For example, suppose we want to see the list of countries where we have projects. If we do
this:
SELECT p_Country FROM Projects;

we get all the countries for all the projects; if there are 5 projects in Canada, "Canada" will
appear 5 times in the list.

If we want only the different countries, we can do this:

SELECT DISTINCT p_Country FROM Projects;

where the DISTINCT clause will list only different occurences; if an item is selected more
than once, only one will appear.

Case study - Bids management

Our organization, FAM.org, runs development projects in foreign countries.


Each project has a name, a project chief (or Head), a start and end date and an amount of money
budgeted to complete the project.
To actually operate the projects, FAM calls upon companies from the private sector.
For every project, companies are invited to submit bids. They must specify how much they will
charge to do the project. FAM will compare the bids and will select a company from the list of
bidders.
In order to submit a bid, a company must be registered with FAM. It must provide details such
as: name of CEO, number of employees and date of creation of the company. City and state in
which the company HQ is located are also important because, as you may guess, there will be
politics involved.
The purpose of the database is to track the bids. There are hundreds of projects ongoing or
planned at any given time and there are dozens of companies bidding on those projects. Just
tracking all the bids is a big job.
FAM wants to be able to see which companies bid on which projects, how much the bids differ
from the budget amounts, how qualified are the companies in terms of experience and size, what
are the project start and end dates for all the various projects, etc.

Download sample database

You can download the sample Bids management database from the Download Area
The database is created in MySQL and MySQL Query Browser is used to execute the managers'
requests.
Which companies bid on project 05-7777?

SELECT WITH THE AGGREGATE FUNCTIONS


You use aggregates in the SELECT statement when you want to get summary information
(statistics) on sets of data.

Here we assume that you've done enough programming to know that a function is a system-
defined program that accepts a parameter from the user and returns an answer. A function is
always composed of a keyword followed by parentheses ( ).

Aggregate functions
SUM (expression) total values in a numeric expression
AVG (expression) average values in a numeric expression
COUNT (expression) the number of non-null values
COUNT (*) the number of selected rows
MAX (expression) the highest value in the expression
MIN (expression) the lowest value in the expression

First, note that an aggregate function will always return only one row. That's because it answers
a question refering to a group or set of data. You can find the biggest value in the set but, you
can't know what item that biggest value refers to. Same with smallest value or average.

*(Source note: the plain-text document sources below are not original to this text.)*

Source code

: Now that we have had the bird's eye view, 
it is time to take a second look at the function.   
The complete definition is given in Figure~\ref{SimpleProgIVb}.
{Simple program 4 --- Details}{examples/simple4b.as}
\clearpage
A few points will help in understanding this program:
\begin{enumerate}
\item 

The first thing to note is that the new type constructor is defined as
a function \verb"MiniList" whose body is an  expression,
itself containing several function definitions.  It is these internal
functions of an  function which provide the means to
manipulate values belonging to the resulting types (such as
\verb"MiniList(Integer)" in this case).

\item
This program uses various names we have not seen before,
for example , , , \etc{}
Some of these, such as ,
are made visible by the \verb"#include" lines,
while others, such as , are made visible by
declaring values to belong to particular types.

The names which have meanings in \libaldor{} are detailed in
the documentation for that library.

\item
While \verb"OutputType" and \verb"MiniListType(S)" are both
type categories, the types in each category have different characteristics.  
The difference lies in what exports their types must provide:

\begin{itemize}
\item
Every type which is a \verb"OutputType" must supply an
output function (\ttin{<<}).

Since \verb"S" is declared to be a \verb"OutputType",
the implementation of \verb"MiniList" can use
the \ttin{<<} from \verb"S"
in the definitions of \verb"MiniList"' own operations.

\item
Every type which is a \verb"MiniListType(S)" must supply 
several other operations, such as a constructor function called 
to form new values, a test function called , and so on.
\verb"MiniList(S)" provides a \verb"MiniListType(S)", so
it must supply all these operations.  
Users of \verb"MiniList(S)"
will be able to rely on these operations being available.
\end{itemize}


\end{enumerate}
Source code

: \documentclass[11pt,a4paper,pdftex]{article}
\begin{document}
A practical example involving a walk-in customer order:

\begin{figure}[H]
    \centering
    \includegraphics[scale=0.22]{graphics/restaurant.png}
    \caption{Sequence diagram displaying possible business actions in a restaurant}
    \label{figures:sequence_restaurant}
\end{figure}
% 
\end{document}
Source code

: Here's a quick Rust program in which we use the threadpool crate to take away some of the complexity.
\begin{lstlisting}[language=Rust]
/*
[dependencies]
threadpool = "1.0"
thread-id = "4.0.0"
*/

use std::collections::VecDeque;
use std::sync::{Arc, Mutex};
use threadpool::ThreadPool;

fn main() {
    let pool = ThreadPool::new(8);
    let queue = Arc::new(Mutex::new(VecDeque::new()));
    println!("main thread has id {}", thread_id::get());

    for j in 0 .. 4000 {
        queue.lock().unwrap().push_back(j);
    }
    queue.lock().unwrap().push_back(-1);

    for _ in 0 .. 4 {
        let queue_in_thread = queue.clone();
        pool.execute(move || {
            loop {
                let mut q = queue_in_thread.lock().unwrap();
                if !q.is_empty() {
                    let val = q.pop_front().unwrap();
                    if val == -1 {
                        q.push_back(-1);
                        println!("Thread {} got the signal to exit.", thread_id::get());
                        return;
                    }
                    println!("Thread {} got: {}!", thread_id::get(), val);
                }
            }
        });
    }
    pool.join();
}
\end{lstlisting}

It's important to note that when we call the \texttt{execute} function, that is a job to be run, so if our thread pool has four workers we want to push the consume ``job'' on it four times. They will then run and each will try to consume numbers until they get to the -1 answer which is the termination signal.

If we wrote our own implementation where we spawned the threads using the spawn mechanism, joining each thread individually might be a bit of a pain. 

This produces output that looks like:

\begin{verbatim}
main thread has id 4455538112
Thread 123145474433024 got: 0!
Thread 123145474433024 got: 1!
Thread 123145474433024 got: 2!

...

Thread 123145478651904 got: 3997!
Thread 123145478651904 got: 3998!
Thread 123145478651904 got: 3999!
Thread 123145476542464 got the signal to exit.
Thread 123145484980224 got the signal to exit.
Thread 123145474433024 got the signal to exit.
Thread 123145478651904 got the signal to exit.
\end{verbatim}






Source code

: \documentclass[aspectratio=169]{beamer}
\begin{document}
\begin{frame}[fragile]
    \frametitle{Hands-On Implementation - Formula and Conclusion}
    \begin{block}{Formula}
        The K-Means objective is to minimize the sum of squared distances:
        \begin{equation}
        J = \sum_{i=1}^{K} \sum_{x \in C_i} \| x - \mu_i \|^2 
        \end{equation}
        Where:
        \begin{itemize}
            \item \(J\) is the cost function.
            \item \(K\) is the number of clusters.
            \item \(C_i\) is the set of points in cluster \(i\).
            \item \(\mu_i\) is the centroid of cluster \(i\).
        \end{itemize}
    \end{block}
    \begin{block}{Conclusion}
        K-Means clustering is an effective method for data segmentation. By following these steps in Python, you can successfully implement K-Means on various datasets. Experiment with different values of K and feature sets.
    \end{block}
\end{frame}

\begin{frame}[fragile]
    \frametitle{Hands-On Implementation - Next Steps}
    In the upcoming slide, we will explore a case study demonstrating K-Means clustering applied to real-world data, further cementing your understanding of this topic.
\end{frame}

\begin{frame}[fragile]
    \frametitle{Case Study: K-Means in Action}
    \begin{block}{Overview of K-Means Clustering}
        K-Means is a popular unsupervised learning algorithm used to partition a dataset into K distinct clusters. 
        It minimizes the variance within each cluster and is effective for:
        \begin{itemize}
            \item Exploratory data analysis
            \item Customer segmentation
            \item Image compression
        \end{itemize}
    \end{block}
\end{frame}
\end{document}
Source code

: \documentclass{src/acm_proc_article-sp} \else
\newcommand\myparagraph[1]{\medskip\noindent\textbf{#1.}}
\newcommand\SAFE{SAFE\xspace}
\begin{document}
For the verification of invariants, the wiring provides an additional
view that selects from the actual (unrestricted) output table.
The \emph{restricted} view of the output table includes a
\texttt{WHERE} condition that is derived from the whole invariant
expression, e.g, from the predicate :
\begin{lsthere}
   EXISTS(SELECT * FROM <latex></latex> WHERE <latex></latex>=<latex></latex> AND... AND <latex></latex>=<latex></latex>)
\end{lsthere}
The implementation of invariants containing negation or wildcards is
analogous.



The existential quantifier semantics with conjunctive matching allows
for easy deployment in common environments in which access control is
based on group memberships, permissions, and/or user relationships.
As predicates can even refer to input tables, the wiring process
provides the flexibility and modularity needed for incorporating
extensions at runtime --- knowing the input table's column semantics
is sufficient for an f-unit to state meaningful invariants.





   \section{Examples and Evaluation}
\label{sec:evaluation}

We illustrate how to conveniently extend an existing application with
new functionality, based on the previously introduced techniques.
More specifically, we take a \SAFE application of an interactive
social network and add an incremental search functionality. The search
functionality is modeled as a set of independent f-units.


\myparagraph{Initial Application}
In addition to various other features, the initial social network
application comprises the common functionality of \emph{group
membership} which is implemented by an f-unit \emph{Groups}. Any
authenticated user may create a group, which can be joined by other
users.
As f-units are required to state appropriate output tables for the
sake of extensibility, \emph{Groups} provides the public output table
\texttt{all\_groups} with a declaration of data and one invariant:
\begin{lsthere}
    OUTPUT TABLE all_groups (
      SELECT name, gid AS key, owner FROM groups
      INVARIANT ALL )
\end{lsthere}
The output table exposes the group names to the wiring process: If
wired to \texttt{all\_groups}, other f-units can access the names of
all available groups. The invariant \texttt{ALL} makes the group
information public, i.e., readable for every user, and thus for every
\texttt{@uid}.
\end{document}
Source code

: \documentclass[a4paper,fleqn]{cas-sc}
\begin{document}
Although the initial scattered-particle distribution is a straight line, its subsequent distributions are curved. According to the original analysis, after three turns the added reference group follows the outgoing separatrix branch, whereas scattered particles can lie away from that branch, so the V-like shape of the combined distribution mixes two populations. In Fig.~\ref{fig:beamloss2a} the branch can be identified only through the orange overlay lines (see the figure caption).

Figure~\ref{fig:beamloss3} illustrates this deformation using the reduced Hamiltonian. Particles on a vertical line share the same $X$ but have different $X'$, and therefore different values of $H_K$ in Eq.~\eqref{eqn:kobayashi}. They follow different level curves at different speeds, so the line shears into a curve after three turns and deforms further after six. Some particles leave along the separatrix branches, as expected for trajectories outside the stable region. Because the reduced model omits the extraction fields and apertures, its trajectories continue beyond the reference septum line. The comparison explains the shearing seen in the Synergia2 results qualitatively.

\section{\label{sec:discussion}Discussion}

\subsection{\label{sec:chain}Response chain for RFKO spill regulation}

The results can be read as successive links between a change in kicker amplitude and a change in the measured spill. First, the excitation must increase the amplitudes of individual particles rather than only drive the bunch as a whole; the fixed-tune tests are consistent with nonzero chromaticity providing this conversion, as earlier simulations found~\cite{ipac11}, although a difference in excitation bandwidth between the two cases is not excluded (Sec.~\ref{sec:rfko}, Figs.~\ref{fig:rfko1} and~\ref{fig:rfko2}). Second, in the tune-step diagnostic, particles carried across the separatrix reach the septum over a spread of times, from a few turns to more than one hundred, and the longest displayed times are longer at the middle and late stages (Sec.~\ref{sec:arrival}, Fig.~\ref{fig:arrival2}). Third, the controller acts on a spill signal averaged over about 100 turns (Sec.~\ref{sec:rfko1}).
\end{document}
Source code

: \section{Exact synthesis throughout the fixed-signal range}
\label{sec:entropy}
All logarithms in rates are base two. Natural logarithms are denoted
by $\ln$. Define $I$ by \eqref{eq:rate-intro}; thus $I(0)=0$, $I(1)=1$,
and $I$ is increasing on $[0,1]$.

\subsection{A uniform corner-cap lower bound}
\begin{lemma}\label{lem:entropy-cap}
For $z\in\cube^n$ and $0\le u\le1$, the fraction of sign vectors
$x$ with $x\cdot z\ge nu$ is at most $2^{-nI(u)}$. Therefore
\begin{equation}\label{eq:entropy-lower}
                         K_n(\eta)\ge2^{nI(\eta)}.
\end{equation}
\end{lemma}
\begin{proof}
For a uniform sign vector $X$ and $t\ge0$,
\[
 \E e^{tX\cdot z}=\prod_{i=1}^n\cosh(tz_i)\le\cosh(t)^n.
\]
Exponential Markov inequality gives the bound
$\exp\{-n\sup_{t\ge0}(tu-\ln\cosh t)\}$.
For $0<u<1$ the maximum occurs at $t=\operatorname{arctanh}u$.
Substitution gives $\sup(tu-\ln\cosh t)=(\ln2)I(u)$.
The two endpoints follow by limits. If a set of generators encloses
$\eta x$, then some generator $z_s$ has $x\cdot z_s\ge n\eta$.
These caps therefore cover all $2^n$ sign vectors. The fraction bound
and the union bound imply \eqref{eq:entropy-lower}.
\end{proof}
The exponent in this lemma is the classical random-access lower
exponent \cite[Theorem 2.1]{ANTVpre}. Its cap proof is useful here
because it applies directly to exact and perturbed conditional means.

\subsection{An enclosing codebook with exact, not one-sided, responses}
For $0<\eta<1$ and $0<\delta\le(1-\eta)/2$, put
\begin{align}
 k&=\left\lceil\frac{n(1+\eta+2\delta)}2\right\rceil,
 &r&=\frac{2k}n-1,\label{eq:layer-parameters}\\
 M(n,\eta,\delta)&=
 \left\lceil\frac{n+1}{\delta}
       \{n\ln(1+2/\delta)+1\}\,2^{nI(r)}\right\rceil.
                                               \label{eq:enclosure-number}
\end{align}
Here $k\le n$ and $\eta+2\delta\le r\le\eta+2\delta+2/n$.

It looks like a good idea to write something like:

SELECT ProdNum, ProdName, MIN(Cost) FROM Products;


to get the name of the lowest-cost item. But it won't work because the aggregates don't work on
individual rows.

EXAMPLES:

To obtain the biggest SellPrice in the Products table:

SELECT MAX(SellPrice) FROM Products;

To obtain the number of rows in the Products table, in fact the number of products carried:

SELECT COUNT(*) FROM Products;


Now, the previous statement will count the number of products based on the number of primary
keys or Product numbers entered.

If you thought that there might be many duplicates in the items carried, you assume that the
duplicates would have the same ProdName; so by counting ProdName and DISTINCT
ProdName you would get an idea of how many duplicates there are, although you cannot
establish what they are:

SELECT COUNT(ProdName) FROM Products;

SELECT DISTINCT COUNT(ProdName) FROM Products;

The WHERE clause can also be used with aggregates to define the set of data to be calculated.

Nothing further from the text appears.